Steamboat Springs, similar to its Colorado ski resort cousins – Breckenridge, Vail, Aspen – works equally well as a brief day trip or weeklong visit for those interested in experiencing more of its countless outdoor activities. Kristi and I were there for just the day. Our relaxing, sunny, late-summer afternoon spent browsing art and craft beer in the charming downtown area was a reward for the drive out.
And make no mistake about it, Steamboat Springs is off the beaten path.
Steamboat Springs is on the way to nowhere. It’s 90 miles of mostly two-lane road from the Silverthorne exit on I-70, and Silverthorne is 70 miles from Denver. There’s nothing on the way to Steamboat Springs. There’s nothing just past Steamboat Springs. The only reason to go to Steamboat Springs is Steamboat Springs – and that’s reason enough.
Before arriving in town, a stop at Fish Creek Falls seems almost compulsory.

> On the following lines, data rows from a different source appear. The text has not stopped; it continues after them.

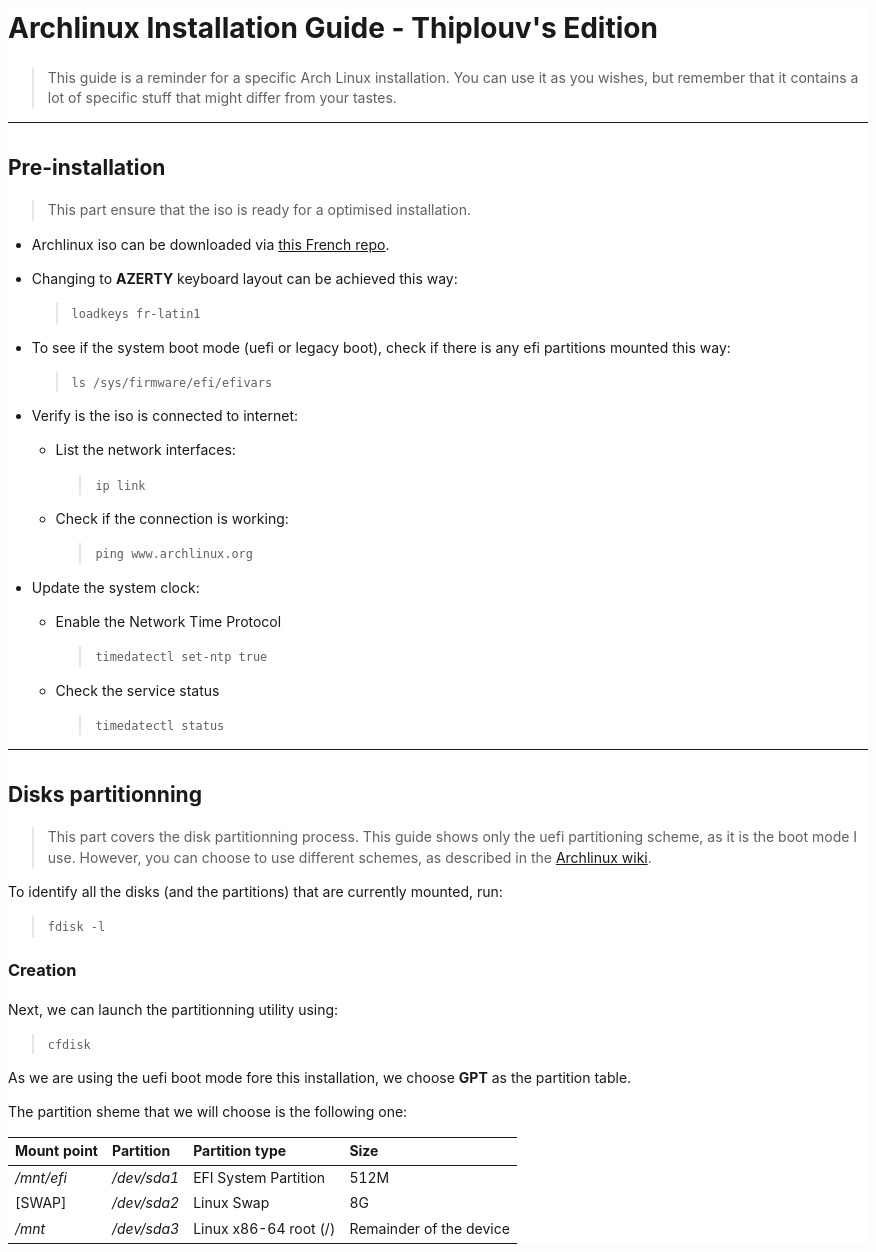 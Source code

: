 # Archlinux Installation Guide - Thiplouv's Edition
> This guide is a reminder for a specific Arch Linux installation. You can use it as you wishes, but remember that it contains a lot of specific stuff that might differ from your tastes.

___
## **Pre-installation**
> This part ensure that the iso is ready for a optimised installation.
* Archlinux iso can be downloaded via [this French repo](http://archlinux.mirrors.ovh.net/archlinux/iso/latest/).

* Changing to **AZERTY** keyboard layout can be achieved this way: 
  >```loadkeys fr-latin1```

* To see if the system boot mode (uefi or legacy boot), check if there is any efi partitions mounted this way: 
  >```ls /sys/firmware/efi/efivars```

* Verify is the iso is connected to internet:
  * List the network interfaces:
    > ```ip link```
  * Check if the connection is working:
    > ```ping www.archlinux.org```

* Update the system clock:
  * Enable the Network Time Protocol
    > ```timedatectl set-ntp true```
  * Check the service status
    > ```timedatectl status```
___
## **Disks partitionning**
> This part covers the disk partitionning process. This guide shows only the uefi partitioning scheme, as it is the boot mode I use. However, you can choose to use different schemes, as described in the [Archlinux wiki](https://wiki.archlinux.org/title/Installation_guide#Partition_the_disks).

To identify all the disks (and the partitions) that are currently mounted, run:
> ```fdisk -l```


### **Creation**
Next, we can launch the partitionning utility using:
> ```cfdisk```

As we are using the uefi boot mode fore this installation, we choose **GPT** as the partition table.

The partition sheme that we will choose is the following one:

| Mount point  | Partition   | Partition type        | Size                    |
|:-------------|:------------|:----------------------|:------------------------|
| _/mnt/efi_   | _/dev/sda1_ | EFI System Partition  | 512M                    |
| [SWAP]       | _/dev/sda2_ | Linux Swap            | 8G                      |
| _/mnt_       | _/dev/sda3_ | Linux x86-64 root (/) | Remainder of the device |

The $5 entry fee allows you to park a short walk to the base of the 280-foot falls. Additional hiking opportunities present themselves from the lower falls, including a walk to Upper Fish Creek Falls and then on to Long Lake. Kristi and I spent only 45 minutes at the base of the falls taking pictures, but a full day could easily be spent on the hiking trails, particularly the Long Lake trail, a nearly 12 mile (one way) trail with over 2500-feet of elevation gain rated as “difficult.”

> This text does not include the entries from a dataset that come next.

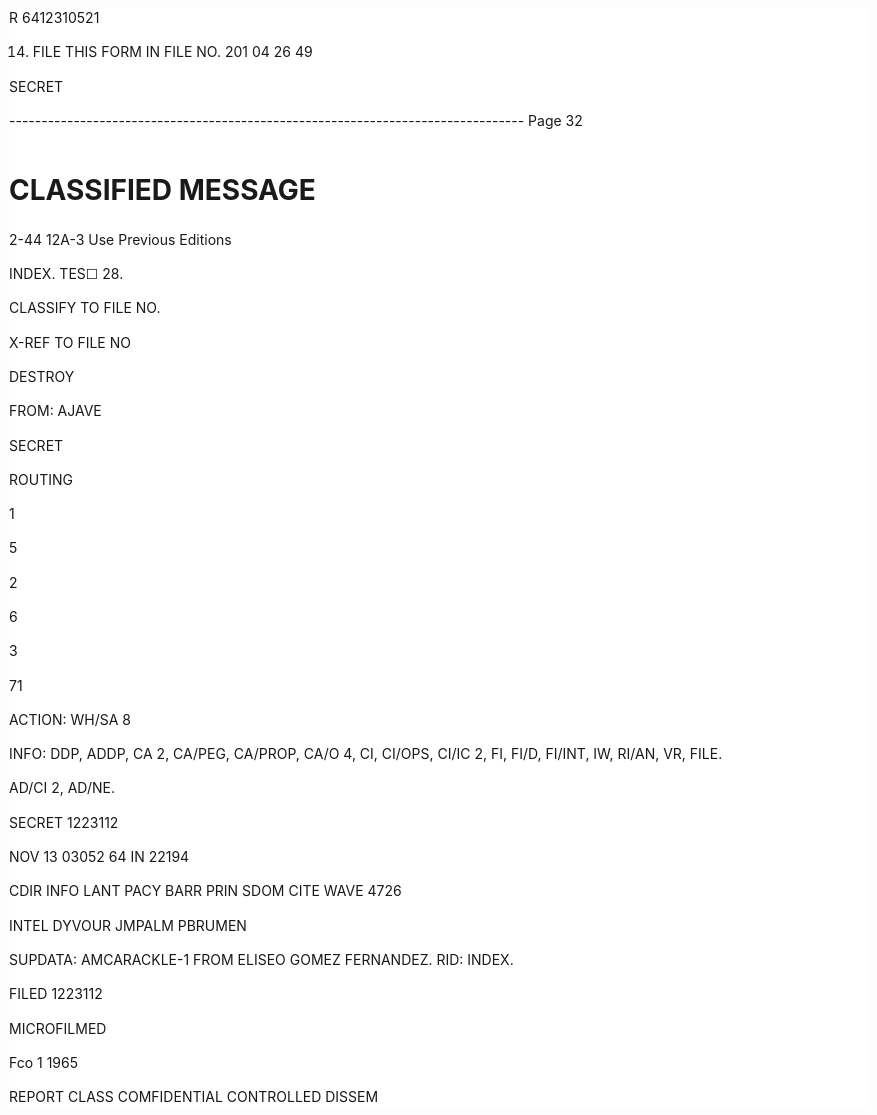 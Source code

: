 R 6412310521

14. FILE THIS FORM IN FILE NO. 201 04 26 49

SECRET


-------------------------------------------------------------------------------- Page 32

# CLASSIFIED MESSAGE

2-44 12A-3 Use Previous Editions

INDEX. TES☐ 28.

CLASSIFY TO FILE NO.

X-REF TO FILE NO

DESTROY

FROM: AJAVE

SECRET

ROUTING

1

5

2

6

3

71

ACTION: WH/SA 8

INFO: DDP, ADDP, CA 2, CA/PEG, CA/PROP, CA/O 4, CI, CI/OPS, CI/IC 2, FI, FI/D, FI/INT, IW, RI/AN, VR, FILE.

AD/CI 2, AD/NE.

SECRET 1223112

NOV 13 03052 64 IN 22194

CDIR INFO LANT PACY BARR PRIN SDOM CITE WAVE 4726

INTEL DYVOUR JMPALM PBRUMEN

SUPDATA: AMCARACKLE-1 FROM ELISEO GOMEZ FERNANDEZ. RID: INDEX.

FILED 1223112

MICROFILMED

Fco 1 1965

REPORT CLASS COMFIDENTIAL CONTROLLED DISSEM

The downtown area features a roughly one mile “Main Street” – Lincoln Ave just one block removed from the Yampa River – offering the sort of restaurants, shops, boutiques and galleries you’d expect to find in a mountain resort town.
What most caught our eye immediately were the disarmingly reasonable prices on artwork. High-quality, original paintings from local artists were priced well below $1,000, some below $500. The prices on all of these could easily have been doubled without blushing.
Three galleries in particular offered extraordinary quality for the price – the gift shop at the Steamboat Art Museum, the Steamboat Springs Center for Visual Arts, and the White Hart Gallery which also retails home furnishings. If your tastes lend more toward the pricey—and for sure just to browse—Wildhorse Gallery displays an impressive selection of large-sale landscapes and high-end sculpture, including Jim Gilmore. Be a tourist and take a picture with the life-size sculptures of Abraham Lincoln and Thomas Jefferson at the store’s entrance.
While we were only in town for six hours, we visited The BARley twice after a Google search for “best craft beer selection in Steamboat Springs” led us there. We agree. The BARley offered 30 craft beers on tap, most of them from Colorado, and what we especially enjoyed was the variable pour sizes, including three, six and 12 ounces.
Kristi and I are not “sit around and drink six or eight beers” kind of people. Rarely do we have more than two drinks of any kind per sitting, but we do like sampling. The problem with sampling being oftentimes there’s no solution between a spurt from the tap to taste or a full 12-ounce glass. The BARley allowed us to comfortably try a half dozen options with little commitment nor buyer’s remorse.
When we learned The BARley allows patrons to bring their own food, that’s what we chose for dinner. Unfortunately, our food choices didn’t live up to the beer selection. I ordered a takeout pizza slice from High 5 pizza just upstairs from The BARley and found it to be adequate at best. Kristi sampled appetizers from The BARley, including the fondue, which was also average.
Earlier in the day for lunch, however, we were pleasantly surprised by Steamboat Smokehouse, whose pulled pork and baby back ribs were better than we might have expected.
A note about how we eat: we do not seek out white tablecloth establishments with wild-caught trout and elk medallions. However, you’ll find plenty of these places in these mountain resort towns, and I’m sure they’re all wonderful. Spending over $50 at any one meal for us is unusual so consider that when we offer our restaurant experiences. My pizza slice at High 5, for instance, was $3.
The highlight of our visit, though, was the Yampa River Botanic Park. What a delight. Six well-landscaped acres at 6800-feet of elevation featuring a variety of local alpine and more exotic plantings is located right on the edge of town.
Our visit in late August found us rubbing elbows with a variety of hummingbirds throughout the park. The number of hummingbirds and their proximity to the well-groomed walking paths provide photo opportunities the likes of which you’ll rarely find outside of feeders. Kristi, with her Canon 50SX camera, but no particular photographic expertise (just patience), was able to capture a number of frame-worthy shots.
The botanic park, entry to which is free, was not only a highlight of our day in Steamboat, but our entire weeklong trip to Colorado.
Steamboat Springs offered much of what the other ski resorts we’ve been to in Colorado do —incredible scenery, friendly people, great craft beer, fine local artwork, hours of outdoor activity and no humidity. That’s a great place to start and a big reason we love coming here. The botanic park was far out of the ordinary.
There is one other defining feature to Steamboat that none of the other resorts have: the Rabbit Ears. Keep your eyes open and focused up for a most unusual geographic feature you won’t soon forget.